Beyond the hype – financial services regulation is catching up so don’t get caught out
Regulation always plays catchup with technological innovation, and financial services regulation is no exception. In financial services regulation, the accepted mantra is ‘same risk, same regulatory outcome’. Gradually, as regulators and governments gain better understanding of the new technologies and products and how they are being used and impacting markets, regulation is being introduced incrementally.
In the UK, in relation to cryptoassets, it started with FCA guidance on whether they are regulated, and a three-pronged categorisation was introduced – security tokens, e-money tokens and unregulated tokens. Subsequently, implementing a European directive, UK money laundering legislation was extended to capture cryptoasset exchange providers and custodian wallet providers who, when carrying on such business in the UK, are required to be registered with the FCA. Given that such FCA registration is very difficult to obtain, a number of such businesses decided to target the UK market by establishing offshore.
So where are we headed next?
Making the UK a global cryptoasset technology hub
Back in April 2022 the UK HM Treasury announced that the government planned to make the UK a global cryptoasset technology hub. But what does this mean in practice? Draft legislation has been introduced that would set the framework for regulation of stablecoins used as a means of payment, however the fuller detail of this is not yet known and we are quite a way off from knowing what the authorisation environment for this will look like.
Extending the scope of financial promotion regime
The scope of the financial promotion regime will be expanded to capture unregulated cryptoassets. The fuller detail is not yet available, but it is currently understood that non-fungible tokens, or NFTs, will remain outside scope of the regime. Whilst businesses publishing crypto ads currently need to comply with content requirements of the Advertising Standards Authority, the changes will mean that businesses will need to get crypto ads for in scope crypto assets approved by an appropriate FCA authorised firm, and due to additional knowledge and expertise requirements being imposed on such FCA authorised firms it could be harder and more expensive for businesses to get crypto ads approved.

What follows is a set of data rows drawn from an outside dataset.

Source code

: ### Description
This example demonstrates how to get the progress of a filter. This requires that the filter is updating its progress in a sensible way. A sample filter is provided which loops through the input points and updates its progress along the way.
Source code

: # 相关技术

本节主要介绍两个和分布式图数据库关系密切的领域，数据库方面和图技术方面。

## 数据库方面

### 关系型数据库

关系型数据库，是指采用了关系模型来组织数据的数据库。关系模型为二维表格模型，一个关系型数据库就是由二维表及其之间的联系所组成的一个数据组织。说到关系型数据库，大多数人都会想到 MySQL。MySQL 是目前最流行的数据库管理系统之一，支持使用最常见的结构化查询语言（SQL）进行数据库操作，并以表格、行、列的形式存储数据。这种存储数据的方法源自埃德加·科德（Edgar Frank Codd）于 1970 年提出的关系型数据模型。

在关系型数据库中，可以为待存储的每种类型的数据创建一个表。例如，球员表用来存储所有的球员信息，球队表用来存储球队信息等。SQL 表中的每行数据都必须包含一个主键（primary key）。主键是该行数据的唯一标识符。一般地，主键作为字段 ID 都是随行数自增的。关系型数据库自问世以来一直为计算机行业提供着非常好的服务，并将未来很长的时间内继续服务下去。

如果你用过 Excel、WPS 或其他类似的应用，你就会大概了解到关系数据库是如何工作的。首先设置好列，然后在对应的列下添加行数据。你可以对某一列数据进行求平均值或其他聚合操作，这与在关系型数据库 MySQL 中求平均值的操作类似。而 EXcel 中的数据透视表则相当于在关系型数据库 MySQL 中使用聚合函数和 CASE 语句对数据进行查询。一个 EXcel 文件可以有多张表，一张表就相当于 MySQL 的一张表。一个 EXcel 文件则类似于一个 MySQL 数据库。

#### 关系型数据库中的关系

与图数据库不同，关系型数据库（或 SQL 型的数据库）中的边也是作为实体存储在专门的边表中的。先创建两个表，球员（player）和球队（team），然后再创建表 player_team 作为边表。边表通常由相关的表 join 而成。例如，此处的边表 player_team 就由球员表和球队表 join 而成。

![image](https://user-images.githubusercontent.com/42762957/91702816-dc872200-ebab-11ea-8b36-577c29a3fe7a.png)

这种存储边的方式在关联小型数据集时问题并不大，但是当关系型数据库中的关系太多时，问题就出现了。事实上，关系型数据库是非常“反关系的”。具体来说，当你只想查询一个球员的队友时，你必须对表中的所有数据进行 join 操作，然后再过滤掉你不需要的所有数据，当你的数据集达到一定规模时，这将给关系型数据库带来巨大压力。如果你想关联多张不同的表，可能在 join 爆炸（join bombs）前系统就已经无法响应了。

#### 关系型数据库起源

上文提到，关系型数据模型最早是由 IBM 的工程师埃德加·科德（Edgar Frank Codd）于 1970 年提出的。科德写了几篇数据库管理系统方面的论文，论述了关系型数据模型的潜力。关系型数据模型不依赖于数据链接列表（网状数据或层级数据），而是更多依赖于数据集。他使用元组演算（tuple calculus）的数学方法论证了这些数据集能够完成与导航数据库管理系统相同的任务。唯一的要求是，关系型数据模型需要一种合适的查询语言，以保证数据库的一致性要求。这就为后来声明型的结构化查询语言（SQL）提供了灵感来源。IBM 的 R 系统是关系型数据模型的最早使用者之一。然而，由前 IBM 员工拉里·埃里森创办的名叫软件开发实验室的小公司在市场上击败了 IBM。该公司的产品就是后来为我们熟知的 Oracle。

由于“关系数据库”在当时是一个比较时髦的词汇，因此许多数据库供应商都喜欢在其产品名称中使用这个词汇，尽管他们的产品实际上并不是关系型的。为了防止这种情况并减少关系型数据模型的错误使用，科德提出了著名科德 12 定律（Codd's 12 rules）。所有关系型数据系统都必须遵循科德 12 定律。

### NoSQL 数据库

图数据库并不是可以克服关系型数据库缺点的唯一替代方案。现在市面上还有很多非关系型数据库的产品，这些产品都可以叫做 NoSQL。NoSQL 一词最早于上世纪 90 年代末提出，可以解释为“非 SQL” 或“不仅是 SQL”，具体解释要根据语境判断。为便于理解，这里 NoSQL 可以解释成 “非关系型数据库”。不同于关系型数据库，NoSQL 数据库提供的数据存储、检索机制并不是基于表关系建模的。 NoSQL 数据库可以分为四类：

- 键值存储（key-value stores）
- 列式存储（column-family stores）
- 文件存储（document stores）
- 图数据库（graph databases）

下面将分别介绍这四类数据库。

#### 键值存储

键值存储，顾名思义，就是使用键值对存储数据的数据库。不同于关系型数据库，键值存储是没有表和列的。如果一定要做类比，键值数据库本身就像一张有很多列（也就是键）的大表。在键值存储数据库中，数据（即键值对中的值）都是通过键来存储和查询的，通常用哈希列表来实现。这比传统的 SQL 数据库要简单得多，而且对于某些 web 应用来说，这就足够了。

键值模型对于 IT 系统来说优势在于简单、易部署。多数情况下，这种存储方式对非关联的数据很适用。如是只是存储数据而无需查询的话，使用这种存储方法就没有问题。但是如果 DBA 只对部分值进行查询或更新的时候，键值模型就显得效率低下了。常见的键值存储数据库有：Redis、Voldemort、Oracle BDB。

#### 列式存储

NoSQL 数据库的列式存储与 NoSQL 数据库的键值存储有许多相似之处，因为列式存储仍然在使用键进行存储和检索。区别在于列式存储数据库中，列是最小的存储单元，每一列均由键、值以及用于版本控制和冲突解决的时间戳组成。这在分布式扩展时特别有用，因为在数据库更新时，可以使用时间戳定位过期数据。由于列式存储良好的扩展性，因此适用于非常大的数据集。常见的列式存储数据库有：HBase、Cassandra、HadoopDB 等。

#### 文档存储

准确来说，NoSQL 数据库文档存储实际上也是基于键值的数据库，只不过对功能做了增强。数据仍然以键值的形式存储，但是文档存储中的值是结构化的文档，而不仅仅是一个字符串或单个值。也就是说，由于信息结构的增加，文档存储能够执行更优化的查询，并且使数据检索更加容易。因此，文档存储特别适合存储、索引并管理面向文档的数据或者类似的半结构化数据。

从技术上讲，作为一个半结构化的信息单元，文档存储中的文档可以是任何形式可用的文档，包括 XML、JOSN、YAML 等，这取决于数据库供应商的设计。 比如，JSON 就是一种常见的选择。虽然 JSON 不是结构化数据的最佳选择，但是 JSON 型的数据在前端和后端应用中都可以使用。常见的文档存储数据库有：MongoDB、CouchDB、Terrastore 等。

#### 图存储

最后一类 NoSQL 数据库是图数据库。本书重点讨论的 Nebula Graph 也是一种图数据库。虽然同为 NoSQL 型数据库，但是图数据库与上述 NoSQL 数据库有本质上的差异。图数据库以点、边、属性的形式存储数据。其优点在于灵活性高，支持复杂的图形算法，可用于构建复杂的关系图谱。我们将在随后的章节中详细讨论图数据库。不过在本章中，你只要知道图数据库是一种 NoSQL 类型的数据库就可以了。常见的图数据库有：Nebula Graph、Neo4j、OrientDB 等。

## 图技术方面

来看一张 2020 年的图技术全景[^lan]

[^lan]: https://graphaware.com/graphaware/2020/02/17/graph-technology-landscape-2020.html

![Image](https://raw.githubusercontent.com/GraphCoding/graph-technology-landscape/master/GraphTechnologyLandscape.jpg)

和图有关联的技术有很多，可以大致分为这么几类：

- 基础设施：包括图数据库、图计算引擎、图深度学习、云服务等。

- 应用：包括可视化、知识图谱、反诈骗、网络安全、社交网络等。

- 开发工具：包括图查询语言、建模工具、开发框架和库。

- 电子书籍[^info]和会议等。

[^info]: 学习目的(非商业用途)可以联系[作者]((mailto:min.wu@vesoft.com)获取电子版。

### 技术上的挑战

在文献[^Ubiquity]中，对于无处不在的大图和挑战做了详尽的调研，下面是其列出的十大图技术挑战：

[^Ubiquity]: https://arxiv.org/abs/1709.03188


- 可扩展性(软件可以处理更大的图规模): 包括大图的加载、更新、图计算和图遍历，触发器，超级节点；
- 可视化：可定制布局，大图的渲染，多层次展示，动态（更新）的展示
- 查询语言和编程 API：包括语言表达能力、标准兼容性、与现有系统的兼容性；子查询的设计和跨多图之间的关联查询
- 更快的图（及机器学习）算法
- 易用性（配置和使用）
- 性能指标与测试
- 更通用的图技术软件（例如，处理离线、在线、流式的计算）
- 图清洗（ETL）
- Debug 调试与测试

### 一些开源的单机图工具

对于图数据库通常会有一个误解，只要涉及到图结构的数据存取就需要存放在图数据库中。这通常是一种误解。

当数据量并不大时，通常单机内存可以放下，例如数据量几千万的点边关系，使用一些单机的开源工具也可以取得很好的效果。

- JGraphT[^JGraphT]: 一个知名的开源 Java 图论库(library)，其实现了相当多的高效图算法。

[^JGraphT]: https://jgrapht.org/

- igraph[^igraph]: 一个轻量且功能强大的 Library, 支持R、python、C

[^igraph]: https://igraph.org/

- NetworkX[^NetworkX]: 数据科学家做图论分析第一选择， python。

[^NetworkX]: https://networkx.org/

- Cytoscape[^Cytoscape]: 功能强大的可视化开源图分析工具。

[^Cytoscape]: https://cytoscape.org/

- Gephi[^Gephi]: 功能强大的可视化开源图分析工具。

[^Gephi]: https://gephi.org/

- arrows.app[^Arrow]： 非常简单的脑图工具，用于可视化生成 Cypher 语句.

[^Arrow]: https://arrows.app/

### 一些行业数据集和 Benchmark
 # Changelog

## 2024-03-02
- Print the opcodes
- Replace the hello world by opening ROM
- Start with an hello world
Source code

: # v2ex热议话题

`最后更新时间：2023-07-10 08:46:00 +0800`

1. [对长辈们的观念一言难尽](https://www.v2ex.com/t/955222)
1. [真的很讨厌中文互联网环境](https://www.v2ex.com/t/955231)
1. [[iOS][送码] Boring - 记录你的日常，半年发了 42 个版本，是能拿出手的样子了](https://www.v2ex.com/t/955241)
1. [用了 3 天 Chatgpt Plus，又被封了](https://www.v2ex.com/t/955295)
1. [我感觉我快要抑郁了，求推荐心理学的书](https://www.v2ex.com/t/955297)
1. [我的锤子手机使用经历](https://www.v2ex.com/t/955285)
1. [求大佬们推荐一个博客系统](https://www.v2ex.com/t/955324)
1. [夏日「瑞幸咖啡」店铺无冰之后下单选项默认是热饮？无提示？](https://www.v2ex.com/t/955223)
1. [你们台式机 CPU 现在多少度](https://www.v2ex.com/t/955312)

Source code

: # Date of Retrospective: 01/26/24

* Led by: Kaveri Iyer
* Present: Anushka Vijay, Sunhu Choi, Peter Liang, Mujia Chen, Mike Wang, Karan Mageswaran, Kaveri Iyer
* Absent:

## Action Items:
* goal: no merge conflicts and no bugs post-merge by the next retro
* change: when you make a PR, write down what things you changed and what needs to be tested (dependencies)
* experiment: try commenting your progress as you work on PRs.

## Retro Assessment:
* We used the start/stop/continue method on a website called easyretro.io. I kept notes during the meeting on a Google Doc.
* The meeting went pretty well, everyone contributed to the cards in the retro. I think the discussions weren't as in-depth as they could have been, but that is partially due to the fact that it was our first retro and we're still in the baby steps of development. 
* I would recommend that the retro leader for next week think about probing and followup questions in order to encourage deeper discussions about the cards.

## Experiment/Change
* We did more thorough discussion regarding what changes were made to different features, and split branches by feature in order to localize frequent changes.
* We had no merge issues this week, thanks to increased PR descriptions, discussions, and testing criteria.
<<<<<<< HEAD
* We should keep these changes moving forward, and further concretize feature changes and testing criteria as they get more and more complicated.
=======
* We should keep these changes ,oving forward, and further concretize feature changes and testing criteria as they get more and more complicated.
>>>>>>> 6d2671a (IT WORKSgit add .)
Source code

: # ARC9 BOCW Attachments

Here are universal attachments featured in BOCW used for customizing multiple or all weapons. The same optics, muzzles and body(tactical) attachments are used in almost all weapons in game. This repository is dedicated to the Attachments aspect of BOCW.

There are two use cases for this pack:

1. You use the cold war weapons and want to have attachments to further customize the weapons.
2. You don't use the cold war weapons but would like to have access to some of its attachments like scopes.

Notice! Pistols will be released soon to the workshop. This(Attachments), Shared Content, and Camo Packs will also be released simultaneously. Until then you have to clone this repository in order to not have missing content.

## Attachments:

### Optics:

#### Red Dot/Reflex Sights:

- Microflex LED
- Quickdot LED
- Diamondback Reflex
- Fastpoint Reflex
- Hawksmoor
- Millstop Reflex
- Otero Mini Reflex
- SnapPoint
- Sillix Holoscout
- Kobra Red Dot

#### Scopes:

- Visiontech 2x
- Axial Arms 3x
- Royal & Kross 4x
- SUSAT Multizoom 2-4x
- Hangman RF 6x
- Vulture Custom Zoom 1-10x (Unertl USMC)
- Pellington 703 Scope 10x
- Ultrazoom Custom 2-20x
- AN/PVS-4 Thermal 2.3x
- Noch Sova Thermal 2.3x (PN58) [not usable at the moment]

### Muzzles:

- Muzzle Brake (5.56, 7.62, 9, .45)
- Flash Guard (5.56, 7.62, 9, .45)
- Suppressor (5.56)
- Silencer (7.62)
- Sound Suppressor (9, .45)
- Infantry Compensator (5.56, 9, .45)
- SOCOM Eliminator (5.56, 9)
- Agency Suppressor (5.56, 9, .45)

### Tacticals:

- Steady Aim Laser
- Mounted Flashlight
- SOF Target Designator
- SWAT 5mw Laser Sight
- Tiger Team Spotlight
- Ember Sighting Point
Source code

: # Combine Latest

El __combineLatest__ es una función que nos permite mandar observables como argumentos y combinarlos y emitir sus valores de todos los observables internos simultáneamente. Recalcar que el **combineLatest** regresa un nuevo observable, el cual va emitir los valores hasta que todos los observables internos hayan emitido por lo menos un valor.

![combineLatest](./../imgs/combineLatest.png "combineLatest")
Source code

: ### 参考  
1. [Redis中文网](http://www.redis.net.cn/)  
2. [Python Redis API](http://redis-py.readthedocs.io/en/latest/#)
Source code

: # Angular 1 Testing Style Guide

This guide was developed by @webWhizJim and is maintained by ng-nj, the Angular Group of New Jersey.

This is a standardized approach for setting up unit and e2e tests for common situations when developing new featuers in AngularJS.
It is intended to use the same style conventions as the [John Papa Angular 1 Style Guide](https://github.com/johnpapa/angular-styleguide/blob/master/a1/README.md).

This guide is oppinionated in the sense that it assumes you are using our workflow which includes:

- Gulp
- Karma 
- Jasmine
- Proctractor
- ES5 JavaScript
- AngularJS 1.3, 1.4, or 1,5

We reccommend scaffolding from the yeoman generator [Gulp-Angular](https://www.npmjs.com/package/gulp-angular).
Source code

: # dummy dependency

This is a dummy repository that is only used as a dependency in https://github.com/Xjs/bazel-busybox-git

There has been discussion of further regulatory developments in relation to cryptoassets, although these are further off. They include bringing a wider range of cryptoassets, that are currently unregulated, within the scope of financial services regulation as well as potentially altering the scope of the overseas person exclusion which could impact businesses targeting the UK from offshore. There are a large number of moving parts, and a watchful eye needs to be kept so that business models remain compliant.